A investigação do ato e da potência do ser depende, no entanto, de alguns esclarecimentos sobre a causalidade. Isto porque essa passagem da potencia para o ato não se dá ao acaso: ela é causada.
Aristóteles emprega o termo causa em sentido bastante amplo, isto e, no sentido de tudo aquilo que determina a realidade de um ser. Distingue, assim, quatro tipos de causas fundamentais:
Causa material _ refere-se à matéria de que é feita uma coisa. Exemplo: o mármore utilizado na confecção de uma estátua;
Causa formal _ refere-se à forma, à natureza específica, à configuração de uma coisa, tornando-a “um ser propriamente dito”. Exemplo: uma estátua em forma de homem e não de cavalo;
Causa eficiente _ refere-se ao agente que produziu diretamente a coisa. Exemplo: o escultor que fez a estátua;
Causa final _ refere-se ao objetivo, à intenção, à finalidade ou à razão de ser de uma coisa. Exemplo: o escultor tinha como finalidade exaltar a figura do soldado ateniense.
Segundo Aristóteles, a causa formal está diretamente subordinada à causa final, pois a finalidade de uma coisa determina o que os seres efetivamente são. A potência, em si mesma, não é capaz de formalizar o ser em ato. Para que se dê essa passagem, é preciso a intervenção de um agente transformador (causa eficiente), guiado por uma finalidade (causa final).
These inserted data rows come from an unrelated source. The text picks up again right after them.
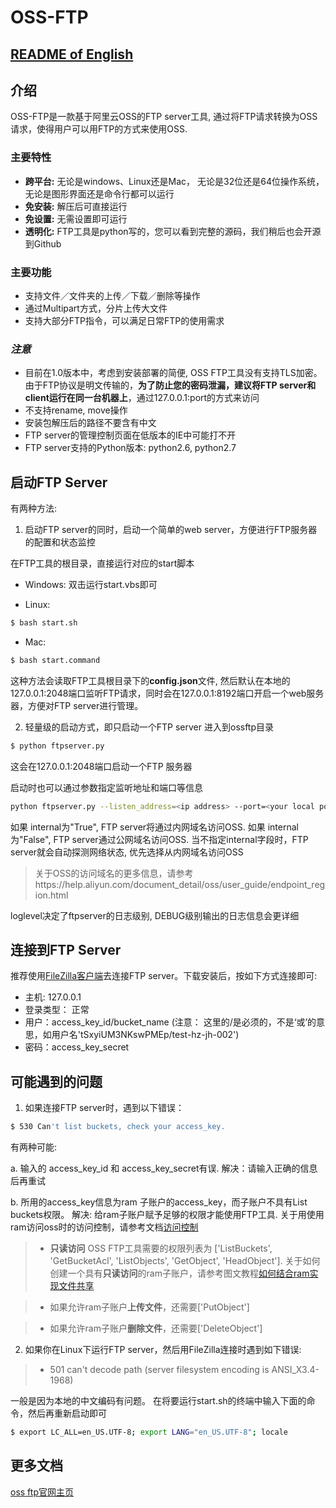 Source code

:# OSS-FTP

## [README of English](https://github.com/aliyun/oss-ftp/blob/master/README-CN.md)

## 介绍
OSS-FTP是一款基于阿里云OSS的FTP server工具, 通过将FTP请求转换为OSS请求，使得用户可以用FTP的方式来使用OSS.

### 主要特性

- **跨平台:** 无论是windows、Linux还是Mac， 无论是32位还是64位操作系统，无论是图形界面还是命令行都可以运行
- **免安装:** 解压后可直接运行
- **免设置:** 无需设置即可运行
- **透明化:** FTP工具是python写的，您可以看到完整的源码，我们稍后也会开源到Github

### 主要功能

- 支持文件／文件夹的上传／下载／删除等操作
- 通过Multipart方式，分片上传大文件
- 支持大部分FTP指令，可以满足日常FTP的使用需求

### *注意*
- 目前在1.0版本中，考虑到安装部署的简便, OSS FTP工具没有支持TLS加密。由于FTP协议是明文传输的，**为了防止您的密码泄漏，建议将FTP server和client运行在同一台机器上**，通过127.0.0.1:port的方式来访问
- 不支持rename, move操作
- 安装包解压后的路径不要含有中文
- FTP server的管理控制页面在低版本的IE中可能打不开
- FTP server支持的Python版本: python2.6, python2.7


## 启动FTP Server
有两种方法:

1. 启动FTP server的同时，启动一个简单的web server，方便进行FTP服务器的配置和状态监控

在FTP工具的根目录，直接运行对应的start脚本

- Windows:
双击运行start.vbs即可

- Linux:
```bash
$ bash start.sh
```

- Mac:
```bash
$ bash start.command
```

这种方法会读取FTP工具根目录下的**config.json**文件, 然后默认在本地的127.0.0.1:2048端口监听FTP请求，同时会在127.0.0.1:8192端口开启一个web服务器，方便对FTP server进行管理。


2. 轻量级的启动方式，即只启动一个FTP server
进入到ossftp目录

```bash
$ python ftpserver.py
```
这会在127.0.0.1:2048端口启动一个FTP 服务器

启动时也可以通过参数指定监听地址和端口等信息
```bash
python ftpserver.py --listen_address=<ip address> --port=<your local port> --internal=<True/False> --loglevel=<DEBUG/INFO>
```
如果 internal为"True", FTP server将通过内网域名访问OSS.
如果 internal为"False", FTP server通过公网域名访问OSS.
当不指定internal字段时，FTP server就会自动探测网络状态, 优先选择从内网域名访问OSS

> 关于OSS的访问域名的更多信息，请参考https://help.aliyun.com/document_detail/oss/user_guide/endpoint_region.html

loglevel决定了ftpserver的日志级别, DEBUG级别输出的日志信息会更详细

## 连接到FTP Server
推荐使用[FileZilla客户端](https://filezilla-project.org/)去连接FTP server。下载安装后，按如下方式连接即可:

- 主机: 127.0.0.1
- 登录类型： 正常
- 用户：access_key_id/bucket_name (注意： 这里的/是必须的，不是‘或’的意思，如用户名'tSxyiUM3NKswPMEp/test-hz-jh-002')
- 密码：access_key_secret

## 可能遇到的问题

1. 如果连接FTP server时，遇到以下错误：

```bash
$ 530 Can't list buckets, check your access_key. 
```

有两种可能:

a. 输入的 access_key_id 和 access_key_secret有误.
解决：请输入正确的信息后再重试

b. 所用的access_key信息为ram 子账户的access_key，而子账户不具有List buckets权限。
解决: 给ram子账户赋予足够的权限才能使用FTP工具. 关于用使用ram访问oss时的访问控制，请参考文档[访问控制](https://www.aliyun.com/product/ram/)

> - **只读访问** OSS FTP工具需要的权限列表为
 ['ListBuckets', 'GetBucketAcl', 'ListObjects', 'GetObject', 'HeadObject'].
>  关于如何创建一个具有**只读访问**的ram子账户，请参考图文教程[如何结合ram实现文件共享](https://help.aliyun.com/document_detail/oss/utilities/ossftp/build-file-share-by-ram.html)

> - 如果允许ram子账户**上传文件**，还需要['PutObject']

> - 如果允许ram子账户**删除文件**，还需要['DeleteObject']

2. 如果你在Linux下运行FTP server，然后用FileZilla连接时遇到如下错误:

> - 501 can't decode path (server filesystem encoding is ANSI_X3.4-1968)

一般是因为本地的中文编码有问题。
在将要运行start.sh的终端中输入下面的命令，然后再重新启动即可
```bash
$ export LC_ALL=en_US.UTF-8; export LANG="en_US.UTF-8"; locale
```

## 更多文档
[oss ftp官网主页](https://help.aliyun.com/document_detail/oss/utilities/ossftp/install.html)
Assim, segundo Aristóteles, a causa final é que comanda o movimento da realidade. É pela causa final; em última instância, que as coisas mudam, determinando a passagem da potência para o ato.

A felicidade humana

Aristóteles define o homem como ser racional e considera a atividade racional, o ato de pensar, como a essência humana. Por conseguinte, investigando a questão ética, ele diz:
 “(...) aquilo que é próprio de cada criatura lhe é naturalmente melhor e mais agradável; para o homem, a vida conforme o intelecto (a razão) é melhor e mais agradável, já que o intelecto, mais que qualquer outra parte do homem, é o homem. Esta vida, portanto, é também a mais feliz”.
ARISTOTELES. Ética a Nicômaco, (1178 a.C.), p. 203
Para ser feliz, portanto, o homem deve viver de acordo com a sua essência, isto é, de acordo com a sua razão, a sua consciência reflexiva. E, orientando os seus atos para uma conduta ética, a razão o conduzirá à prática da virtude.
Para Aristóteles, a virtude representa o meio-termo, a justa medida de equilíbrio entre o excesso e a falta de um atributo qualquer. Exemplos: a virtude da prudência é o meio-termo entre a precipitação e a negligência; a virtude da coragem é o meio-termo entre a covardia e a valentia insana; a perseverança é o meio-termo entre a fraqueza de vontade e a vontade obsessiva.